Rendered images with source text
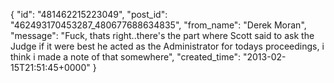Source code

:  {
   "id": "481462215223049",
   "post_id": "462493170453287_480677688634835",
   "from_name": "Derek Moran",
   "message": "Fuck, thats right..there's the part where Scott said to ask the Judge if it were best he acted as the Administrator for todays proceedings, i think i made a note of that somewhere",
   "created_time": "2013-02-15T21:51:45+0000"
 }
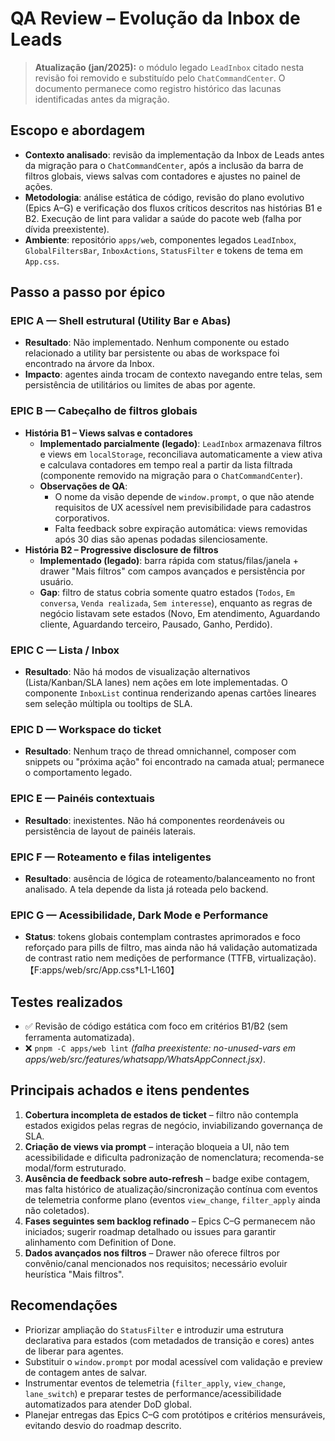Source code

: # QA Review – Evolução da Inbox de Leads

> **Atualização (jan/2025):** o módulo legado `LeadInbox` citado nesta revisão foi removido e substituído pelo `ChatCommandCenter`. O documento permanece como registro histórico das lacunas identificadas antes da migração.

## Escopo e abordagem
- **Contexto analisado**: revisão da implementação da Inbox de Leads antes da migração para o `ChatCommandCenter`, após a inclusão da barra de filtros globais, views salvas com contadores e ajustes no painel de ações.
- **Metodologia**: análise estática de código, revisão do plano evolutivo (Epics A–G) e verificação dos fluxos críticos descritos nas histórias B1 e B2. Execução de lint para validar a saúde do pacote web (falha por dívida preexistente).
- **Ambiente**: repositório `apps/web`, componentes legados `LeadInbox`, `GlobalFiltersBar`, `InboxActions`, `StatusFilter` e tokens de tema em `App.css`.

## Passo a passo por épico

### EPIC A — Shell estrutural (Utility Bar e Abas)
- **Resultado**: Não implementado. Nenhum componente ou estado relacionado a utility bar persistente ou abas de workspace foi encontrado na árvore da Inbox.
- **Impacto**: agentes ainda trocam de contexto navegando entre telas, sem persistência de utilitários ou limites de abas por agente.

### EPIC B — Cabeçalho de filtros globais
- **História B1 – Views salvas e contadores**
  - **Implementado parcialmente (legado)**: `LeadInbox` armazenava filtros e views em `localStorage`, reconciliava automaticamente a view ativa e calculava contadores em tempo real a partir da lista filtrada (componente removido na migração para o `ChatCommandCenter`).
  - **Observações de QA**:
    - O nome da visão depende de `window.prompt`, o que não atende requisitos de UX acessível nem previsibilidade para cadastros corporativos.
    - Falta feedback sobre expiração automática: views removidas após 30 dias são apenas podadas silenciosamente.
- **História B2 – Progressive disclosure de filtros**
  - **Implementado (legado)**: barra rápida com status/filas/janela + drawer "Mais filtros" com campos avançados e persistência por usuário.
  - **Gap**: filtro de status cobria somente quatro estados (`Todos`, `Em conversa`, `Venda realizada`, `Sem interesse`), enquanto as regras de negócio listavam sete estados (Novo, Em atendimento, Aguardando cliente, Aguardando terceiro, Pausado, Ganho, Perdido).

### EPIC C — Lista / Inbox
- **Resultado**: Não há modos de visualização alternativos (Lista/Kanban/SLA lanes) nem ações em lote implementadas. O componente `InboxList` continua renderizando apenas cartões lineares sem seleção múltipla ou tooltips de SLA.

### EPIC D — Workspace do ticket
- **Resultado**: Nenhum traço de thread omnichannel, composer com snippets ou "próxima ação" foi encontrado na camada atual; permanece o comportamento legado.

### EPIC E — Painéis contextuais
- **Resultado**: inexistentes. Não há componentes reordenáveis ou persistência de layout de painéis laterais.

### EPIC F — Roteamento e filas inteligentes
- **Resultado**: ausência de lógica de roteamento/balanceamento no front analisado. A tela depende da lista já roteada pelo backend.

### EPIC G — Acessibilidade, Dark Mode e Performance
- **Status**: tokens globais contemplam contrastes aprimorados e foco reforçado para pills de filtro, mas ainda não há validação automatizada de contrast ratio nem medições de performance (TTFB, virtualização).【F:apps/web/src/App.css†L1-L160】

## Testes realizados
- ✅ Revisão de código estática com foco em critérios B1/B2 (sem ferramenta automatizada).
- ❌ `pnpm -C apps/web lint` *(falha preexistente: no-unused-vars em apps/web/src/features/whatsapp/WhatsAppConnect.jsx)*.

## Principais achados e itens pendentes
1. **Cobertura incompleta de estados de ticket** – filtro não contempla estados exigidos pelas regras de negócio, inviabilizando governança de SLA.
2. **Criação de views via prompt** – interação bloqueia a UI, não tem acessibilidade e dificulta padronização de nomenclatura; recomenda-se modal/form estruturado.
3. **Ausência de feedback sobre auto-refresh** – badge exibe contagem, mas falta histórico de atualização/sincronização contínua com eventos de telemetria conforme plano (eventos `view_change`, `filter_apply` ainda não coletados).
4. **Fases seguintes sem backlog refinado** – Epics C–G permanecem não iniciados; sugerir roadmap detalhado ou issues para garantir alinhamento com Definition of Done.
5. **Dados avançados nos filtros** – Drawer não oferece filtros por convênio/canal mencionados nos requisitos; necessário evoluir heurística "Mais filtros".

## Recomendações
- Priorizar ampliação do `StatusFilter` e introduzir uma estrutura declarativa para estados (com metadados de transição e cores) antes de liberar para agentes.
- Substituir o `window.prompt` por modal acessível com validação e preview de contagem antes de salvar.
- Instrumentar eventos de telemetria (`filter_apply`, `view_change`, `lane_switch`) e preparar testes de performance/acessibilidade automatizados para atender DoD global.
- Planejar entregas das Epics C–G com protótipos e critérios mensuráveis, evitando desvio do roadmap descrito.
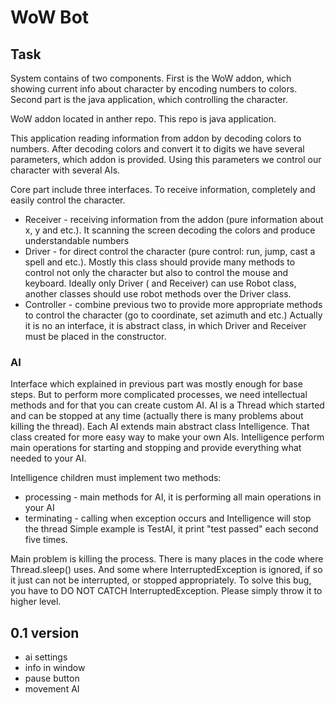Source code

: # WoW Bot

## Task
System contains of two components. First is the WoW addon, which showing current info about character
by encoding numbers to colors. Second part is the java application, which controlling the character.

WoW addon located in anther repo. This repo is java application.

This application reading information from addon by decoding colors to numbers. After decoding colors and convert it to
digits we have several parameters, which addon is provided. Using this parameters we control our character with several AIs.

Core part include three interfaces. To receive information, completely and easily control the character.

* Receiver - receiving information from the addon (pure information about x, y and etc.). It scanning the screen decoding
the colors and produce understandable numbers
* Driver - for direct control the character (pure control: run, jump, cast a spell and etc.). Mostly this class should
provide many methods to control not only the character but also to control the mouse and keyboard. Ideally only Driver (
and Receiver) can use Robot class, another classes should use robot methods over the Driver class.
* Controller - combine previous two to provide more appropriate methods to control the character (go to coordinate, set azimuth and etc.)
Actually it is no an interface, it is abstract class, in which Driver and Receiver must be placed in the constructor.


### AI
Interface which explained in previous part was mostly enough for base steps. But to perform more complicated processes,
we need intellectual methods and for that you can create custom AI.
AI is a Thread which started and can be stopped at any time (actually there is many problems about killing the thread).
Each AI extends main abstract class Intelligence. That class created for more easy way to make your own AIs.
Intelligence perform main operations for starting and stopping and provide everything what needed to your AI.

Intelligence children must implement two methods:

* processing - main methods for AI, it is performing all main operations in your AI
* terminating - calling when exception occurs and Intelligence will stop the thread
Simple example is TestAI, it print "test passed" each second five times.

Main problem is killing the process. There is many places in the code where Thread.sleep() uses. And some where
InterruptedException is ignored, if so it just can not be interrupted, or stopped appropriately. To solve this bug,
you have to DO NOT CATCH InterruptedException. Please simply throw it to higher level.


## 0.1 version
 * ai settings
 * info in window    
 * pause button
 * movement AI


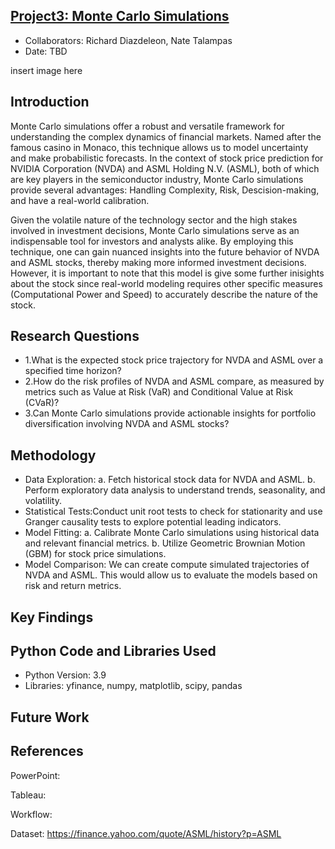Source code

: ## [Project3: Monte Carlo Simulations](https://github.com/dsrichard97/exploratory_analysis.git)
* Collaborators: Richard Diazdeleon, Nate Talampas
* Date: TBD

insert image here 

## Introduction
Monte Carlo simulations offer a robust and versatile framework for understanding the complex dynamics of financial markets. Named after the famous casino in Monaco, this technique allows us to model uncertainty and make probabilistic forecasts. In the context of stock price prediction for NVIDIA Corporation (NVDA) and ASML Holding N.V. (ASML), both of which are key players in the semiconductor industry, Monte Carlo simulations provide several advantages: Handling Complexity, Risk, Descision-making, and have a real-world calibration. 

Given the volatile nature of the technology sector and the high stakes involved in investment decisions, Monte Carlo simulations serve as an indispensable tool for investors and analysts alike. By employing this technique, one can gain nuanced insights into the future behavior of NVDA and ASML stocks, thereby making more informed investment decisions. However, it is important to note that this model is give some further inisights about the stock since real-world modeling requires other specific measures (Computational Power and Speed) to accurately describe the nature of the stock.

## Research Questions
* 1.What is the expected stock price trajectory for NVDA and ASML over a specified time horizon?
* 2.How do the risk profiles of NVDA and ASML compare, as measured by metrics such as Value at Risk (VaR) and Conditional Value at Risk (CVaR)?
* 3.Can Monte Carlo simulations provide actionable insights for portfolio diversification involving NVDA and ASML stocks?

## Methodology
* Data Exploration:
  a. Fetch historical stock data for NVDA and ASML.
  b. Perform exploratory data analysis to understand trends, seasonality, and volatility.
* Statistical Tests:Conduct unit root tests to check for stationarity and use Granger causality tests to explore potential leading indicators. 
* Model Fitting:
  a. Calibrate Monte Carlo simulations using historical data and relevant financial metrics.
  b. Utilize Geometric Brownian Motion (GBM) for stock price simulations.
* Model Comparison: We can create compute simulated trajectories of NVDA and ASML. This would allow us to evaluate the models based on risk and return metrics.
## Key Findings


##  Python Code and Libraries Used
* Python Version: 3.9
* Libraries: yfinance, numpy, matplotlib, scipy, pandas

## Future Work

## References
PowerPoint:

Tableau: 

Workflow: 

Dataset:  https://finance.yahoo.com/quote/ASML/history?p=ASML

_What is expected_.
Copy out every line from the records that has the word "barra".

_Answer below_.
- **Contexto analisado**: revisão da implementação da Inbox de Leads antes da migração para o `ChatCommandCenter`, após a inclusão da barra de filtros globais, views salvas com contadores e ajustes no painel de ações.
  - **Implementado (legado)**: barra rápida com status/filas/janela + drawer "Mais filtros" com campos avançados e persistência por usuário.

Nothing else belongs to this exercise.